Action item: Copy out all lines bearing the word "into" from the listing below.
((
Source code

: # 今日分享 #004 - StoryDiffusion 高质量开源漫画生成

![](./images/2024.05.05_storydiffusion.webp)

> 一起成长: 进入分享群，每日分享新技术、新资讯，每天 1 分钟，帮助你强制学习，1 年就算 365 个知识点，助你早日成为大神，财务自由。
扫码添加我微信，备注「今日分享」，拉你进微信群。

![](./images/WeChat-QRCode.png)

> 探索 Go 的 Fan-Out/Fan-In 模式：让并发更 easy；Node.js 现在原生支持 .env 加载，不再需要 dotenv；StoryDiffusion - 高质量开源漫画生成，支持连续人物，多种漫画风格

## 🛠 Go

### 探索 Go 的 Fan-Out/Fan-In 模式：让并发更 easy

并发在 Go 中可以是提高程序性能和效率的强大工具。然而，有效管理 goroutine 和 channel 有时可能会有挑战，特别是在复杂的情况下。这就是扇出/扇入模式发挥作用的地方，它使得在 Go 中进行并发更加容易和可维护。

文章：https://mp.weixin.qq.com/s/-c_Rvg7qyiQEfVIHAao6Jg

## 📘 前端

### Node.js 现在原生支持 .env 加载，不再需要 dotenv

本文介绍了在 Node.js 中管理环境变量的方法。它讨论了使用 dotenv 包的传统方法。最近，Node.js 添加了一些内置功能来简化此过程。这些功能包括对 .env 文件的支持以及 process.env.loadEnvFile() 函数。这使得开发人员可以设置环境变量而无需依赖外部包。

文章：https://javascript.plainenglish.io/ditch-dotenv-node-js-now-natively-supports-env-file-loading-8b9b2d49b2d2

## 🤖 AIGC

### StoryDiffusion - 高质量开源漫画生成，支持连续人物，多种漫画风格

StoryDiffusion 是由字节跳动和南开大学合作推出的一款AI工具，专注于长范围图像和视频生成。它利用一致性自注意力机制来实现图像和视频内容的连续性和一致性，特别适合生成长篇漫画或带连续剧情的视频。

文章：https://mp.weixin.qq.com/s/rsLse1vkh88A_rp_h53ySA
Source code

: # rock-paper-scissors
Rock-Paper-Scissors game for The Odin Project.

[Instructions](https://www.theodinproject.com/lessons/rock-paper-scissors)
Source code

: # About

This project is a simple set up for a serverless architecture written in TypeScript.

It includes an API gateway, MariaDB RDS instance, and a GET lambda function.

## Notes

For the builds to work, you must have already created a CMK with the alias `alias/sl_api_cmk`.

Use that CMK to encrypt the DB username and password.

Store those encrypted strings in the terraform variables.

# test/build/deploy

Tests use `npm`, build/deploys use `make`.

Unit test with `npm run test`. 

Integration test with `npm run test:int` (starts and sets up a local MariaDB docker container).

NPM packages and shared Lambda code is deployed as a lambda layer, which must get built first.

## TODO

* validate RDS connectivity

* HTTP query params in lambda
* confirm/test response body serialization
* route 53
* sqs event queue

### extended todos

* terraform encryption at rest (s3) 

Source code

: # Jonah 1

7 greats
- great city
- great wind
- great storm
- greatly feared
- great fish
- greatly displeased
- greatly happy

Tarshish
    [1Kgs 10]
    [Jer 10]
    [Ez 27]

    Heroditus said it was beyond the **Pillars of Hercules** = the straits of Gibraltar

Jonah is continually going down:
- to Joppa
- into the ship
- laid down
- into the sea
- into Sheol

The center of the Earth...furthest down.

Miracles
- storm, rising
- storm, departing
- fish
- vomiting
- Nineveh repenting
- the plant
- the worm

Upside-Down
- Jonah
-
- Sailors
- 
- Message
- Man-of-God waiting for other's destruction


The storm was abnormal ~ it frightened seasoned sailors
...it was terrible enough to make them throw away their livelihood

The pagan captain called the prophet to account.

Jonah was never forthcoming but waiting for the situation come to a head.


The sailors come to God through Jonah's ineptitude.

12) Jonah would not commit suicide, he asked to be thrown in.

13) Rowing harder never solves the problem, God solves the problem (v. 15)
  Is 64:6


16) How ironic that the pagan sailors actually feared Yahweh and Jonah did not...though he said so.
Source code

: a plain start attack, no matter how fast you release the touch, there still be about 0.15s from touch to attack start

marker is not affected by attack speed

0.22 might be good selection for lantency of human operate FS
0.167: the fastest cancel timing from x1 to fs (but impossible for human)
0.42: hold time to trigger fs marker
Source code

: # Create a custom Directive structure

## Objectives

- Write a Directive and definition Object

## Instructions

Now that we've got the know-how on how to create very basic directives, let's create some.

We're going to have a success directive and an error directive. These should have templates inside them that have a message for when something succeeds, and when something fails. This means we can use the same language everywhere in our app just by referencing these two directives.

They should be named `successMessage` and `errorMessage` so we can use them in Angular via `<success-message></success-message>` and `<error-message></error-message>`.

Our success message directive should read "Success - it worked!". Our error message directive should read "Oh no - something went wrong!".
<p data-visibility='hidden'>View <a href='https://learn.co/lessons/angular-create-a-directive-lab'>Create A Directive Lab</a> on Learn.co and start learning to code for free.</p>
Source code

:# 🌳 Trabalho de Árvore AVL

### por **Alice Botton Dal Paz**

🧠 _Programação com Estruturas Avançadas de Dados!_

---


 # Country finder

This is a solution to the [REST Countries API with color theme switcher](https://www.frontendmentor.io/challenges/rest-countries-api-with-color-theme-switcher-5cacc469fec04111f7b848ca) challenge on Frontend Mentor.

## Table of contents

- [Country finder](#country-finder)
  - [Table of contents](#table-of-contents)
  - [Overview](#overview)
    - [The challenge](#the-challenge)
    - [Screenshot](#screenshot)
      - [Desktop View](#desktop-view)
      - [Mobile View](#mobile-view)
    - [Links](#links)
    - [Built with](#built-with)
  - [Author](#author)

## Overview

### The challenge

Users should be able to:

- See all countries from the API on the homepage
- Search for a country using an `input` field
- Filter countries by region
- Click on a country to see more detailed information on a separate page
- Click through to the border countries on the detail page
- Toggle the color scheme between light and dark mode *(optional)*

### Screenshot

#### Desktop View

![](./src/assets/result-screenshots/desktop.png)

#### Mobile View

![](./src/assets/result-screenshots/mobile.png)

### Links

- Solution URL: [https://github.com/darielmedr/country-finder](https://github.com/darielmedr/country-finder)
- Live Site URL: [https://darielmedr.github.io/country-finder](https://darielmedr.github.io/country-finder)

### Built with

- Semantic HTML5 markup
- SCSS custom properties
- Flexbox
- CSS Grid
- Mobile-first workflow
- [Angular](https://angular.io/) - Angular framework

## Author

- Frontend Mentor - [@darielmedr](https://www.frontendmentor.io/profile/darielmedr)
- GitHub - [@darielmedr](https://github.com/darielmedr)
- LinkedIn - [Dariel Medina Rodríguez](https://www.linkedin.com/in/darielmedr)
))
Written solution:
- into the ship
- into the sea
- into Sheol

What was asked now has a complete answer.